(Action item): Pick each line containing "thebibliography" out of the records.

Pictures paired with source code
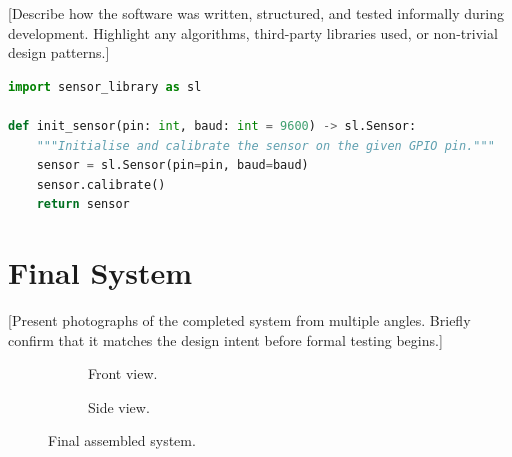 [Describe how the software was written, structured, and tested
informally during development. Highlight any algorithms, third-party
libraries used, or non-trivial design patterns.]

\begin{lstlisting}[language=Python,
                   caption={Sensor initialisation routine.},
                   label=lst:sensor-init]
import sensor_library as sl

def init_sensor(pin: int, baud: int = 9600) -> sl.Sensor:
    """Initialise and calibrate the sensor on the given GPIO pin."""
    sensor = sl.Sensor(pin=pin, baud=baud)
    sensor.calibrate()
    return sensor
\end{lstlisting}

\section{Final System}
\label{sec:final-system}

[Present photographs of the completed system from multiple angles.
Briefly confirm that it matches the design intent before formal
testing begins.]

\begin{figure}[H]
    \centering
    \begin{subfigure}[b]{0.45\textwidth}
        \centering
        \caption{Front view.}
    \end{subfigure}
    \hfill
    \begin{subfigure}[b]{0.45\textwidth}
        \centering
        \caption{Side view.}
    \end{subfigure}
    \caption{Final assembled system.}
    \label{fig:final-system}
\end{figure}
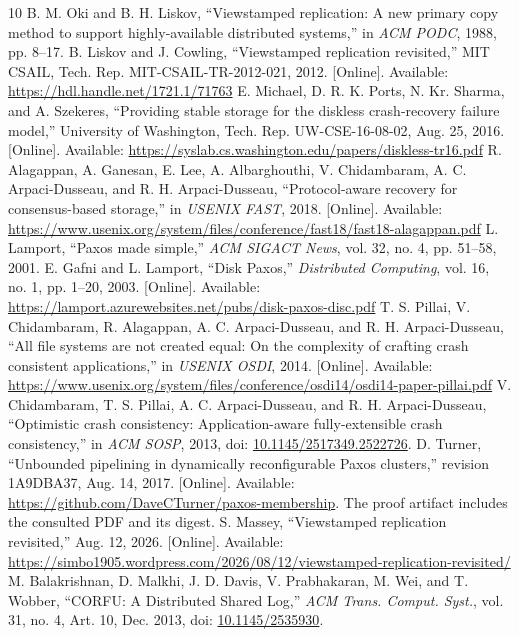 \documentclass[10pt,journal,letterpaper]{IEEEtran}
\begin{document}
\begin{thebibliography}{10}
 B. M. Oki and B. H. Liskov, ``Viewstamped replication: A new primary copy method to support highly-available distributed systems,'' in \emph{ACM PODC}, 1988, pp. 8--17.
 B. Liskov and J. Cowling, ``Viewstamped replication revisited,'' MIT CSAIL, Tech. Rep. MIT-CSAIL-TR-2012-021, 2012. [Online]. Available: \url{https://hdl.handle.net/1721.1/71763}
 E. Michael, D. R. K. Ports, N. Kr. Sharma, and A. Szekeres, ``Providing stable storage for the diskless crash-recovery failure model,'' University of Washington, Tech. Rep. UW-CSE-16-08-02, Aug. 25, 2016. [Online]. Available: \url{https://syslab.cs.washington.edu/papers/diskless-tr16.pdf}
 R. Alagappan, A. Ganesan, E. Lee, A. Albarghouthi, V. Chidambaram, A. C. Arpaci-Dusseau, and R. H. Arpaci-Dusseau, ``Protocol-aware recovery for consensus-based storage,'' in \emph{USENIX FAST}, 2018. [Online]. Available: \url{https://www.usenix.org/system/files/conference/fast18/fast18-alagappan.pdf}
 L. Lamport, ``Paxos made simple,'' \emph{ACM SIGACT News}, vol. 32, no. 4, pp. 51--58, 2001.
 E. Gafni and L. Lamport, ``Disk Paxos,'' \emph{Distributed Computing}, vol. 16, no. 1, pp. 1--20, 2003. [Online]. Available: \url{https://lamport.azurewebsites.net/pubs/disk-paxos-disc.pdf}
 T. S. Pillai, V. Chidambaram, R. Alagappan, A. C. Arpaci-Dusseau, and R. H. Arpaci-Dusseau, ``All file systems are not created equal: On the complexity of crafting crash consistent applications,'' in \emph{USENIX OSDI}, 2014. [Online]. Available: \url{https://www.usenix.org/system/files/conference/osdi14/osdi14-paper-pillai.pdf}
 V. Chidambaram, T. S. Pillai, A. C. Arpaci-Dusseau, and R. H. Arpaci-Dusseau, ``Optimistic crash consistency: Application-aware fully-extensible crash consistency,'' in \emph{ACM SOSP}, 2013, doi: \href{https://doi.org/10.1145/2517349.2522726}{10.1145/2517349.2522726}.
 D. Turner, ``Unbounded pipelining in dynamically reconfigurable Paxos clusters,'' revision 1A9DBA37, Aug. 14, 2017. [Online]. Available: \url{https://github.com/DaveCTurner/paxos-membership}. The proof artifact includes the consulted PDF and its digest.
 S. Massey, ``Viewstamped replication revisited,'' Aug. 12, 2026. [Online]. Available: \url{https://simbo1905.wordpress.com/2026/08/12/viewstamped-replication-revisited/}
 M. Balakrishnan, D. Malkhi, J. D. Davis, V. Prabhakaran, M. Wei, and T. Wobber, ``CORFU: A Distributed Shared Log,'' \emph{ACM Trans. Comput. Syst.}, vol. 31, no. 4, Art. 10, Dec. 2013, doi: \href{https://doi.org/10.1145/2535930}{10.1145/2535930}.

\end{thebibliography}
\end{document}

(Written response):
\begin{thebibliography}{10}
\end{thebibliography}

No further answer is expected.